The message that more advisors, and even some intelligent individual investors, are taking away from this problem, and other problems that surfaced over the last five years, is that there's no such thing as overdiversification. During his confirmation hearings last year, it emerged that the portfolio of brainy Chief Justice John Roberts contained 46 different equities (lots of $10,000 positions) and 31 mutual funds.

It may not seem so today, but even overdiversification can be overdone. And it certainly wouldn't be the first time both institutional and retail investors fought the last war all too well, while failing to anticipate the next one.
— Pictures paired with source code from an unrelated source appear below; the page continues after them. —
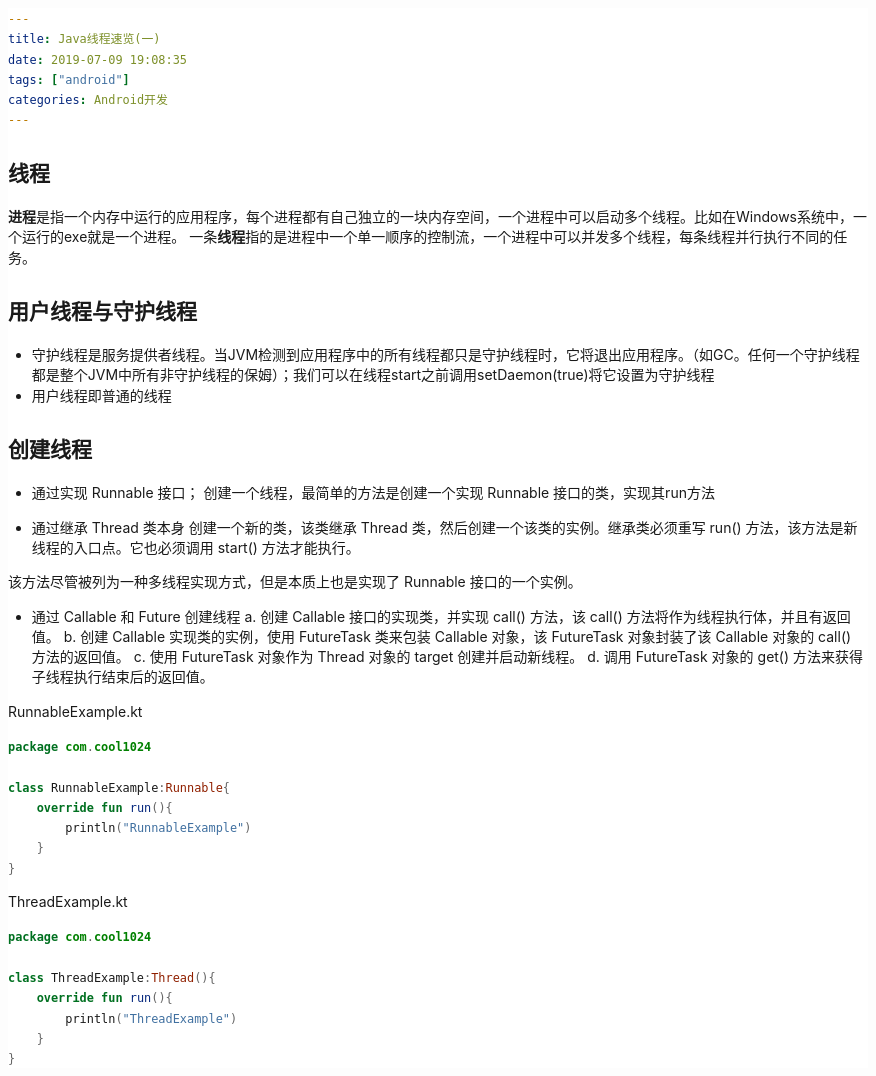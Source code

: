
 ```yaml
---
title: Java线程速览(一)
date: 2019-07-09 19:08:35
tags: ["android"]
categories: Android开发
---
```


## 线程
**进程**是指一个内存中运行的应用程序，每个进程都有自己独立的一块内存空间，一个进程中可以启动多个线程。比如在Windows系统中，一个运行的exe就是一个进程。
一条**线程**指的是进程中一个单一顺序的控制流，一个进程中可以并发多个线程，每条线程并行执行不同的任务。

## 用户线程与守护线程
* 守护线程是服务提供者线程。当JVM检测到应用程序中的所有线程都只是守护线程时，它将退出应用程序。（如GC。任何一个守护线程都是整个JVM中所有非守护线程的保姆）；我们可以在线程start之前调用setDaemon(true)将它设置为守护线程
* 用户线程即普通的线程

## 创建线程
* 通过实现 Runnable 接口；
创建一个线程，最简单的方法是创建一个实现 Runnable 接口的类，实现其run方法

* 通过继承 Thread 类本身
创建一个新的类，该类继承 Thread 类，然后创建一个该类的实例。继承类必须重写 run() 方法，该方法是新线程的入口点。它也必须调用 start() 方法才能执行。

该方法尽管被列为一种多线程实现方式，但是本质上也是实现了 Runnable 接口的一个实例。
* 通过 Callable 和 Future 创建线程
 a. 创建 Callable 接口的实现类，并实现 call() 方法，该 call() 方法将作为线程执行体，并且有返回值。
 b. 创建 Callable 实现类的实例，使用 FutureTask 类来包装 Callable 对象，该 FutureTask 对象封装了该 Callable 对象的 call() 方法的返回值。
 c. 使用 FutureTask 对象作为 Thread 对象的 target 创建并启动新线程。
 d. 调用 FutureTask 对象的 get() 方法来获得子线程执行结束后的返回值。


RunnableExample.kt
```Kotlin
package com.cool1024

class RunnableExample:Runnable{
    override fun run(){
        println("RunnableExample")
    }
}
```

ThreadExample.kt
```Kotlin
package com.cool1024

class ThreadExample:Thread(){
    override fun run(){
        println("ThreadExample")
    }
}
```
Still, the silver lining for this profession is that the retail public is getting yet another powerful lesson of the importance of self-reliance, and the smart ones will realize they need an unbiased advisor to cover their back.

If you are wondering whether this magazine looks a little different, it does. As we enter our seventh year of publication, we thought it was time to spruce up the design of Financial Advisor. Hopefully, we have created a cleaner visual presentation that will make it easier to read and for us to provide you with improved graphics.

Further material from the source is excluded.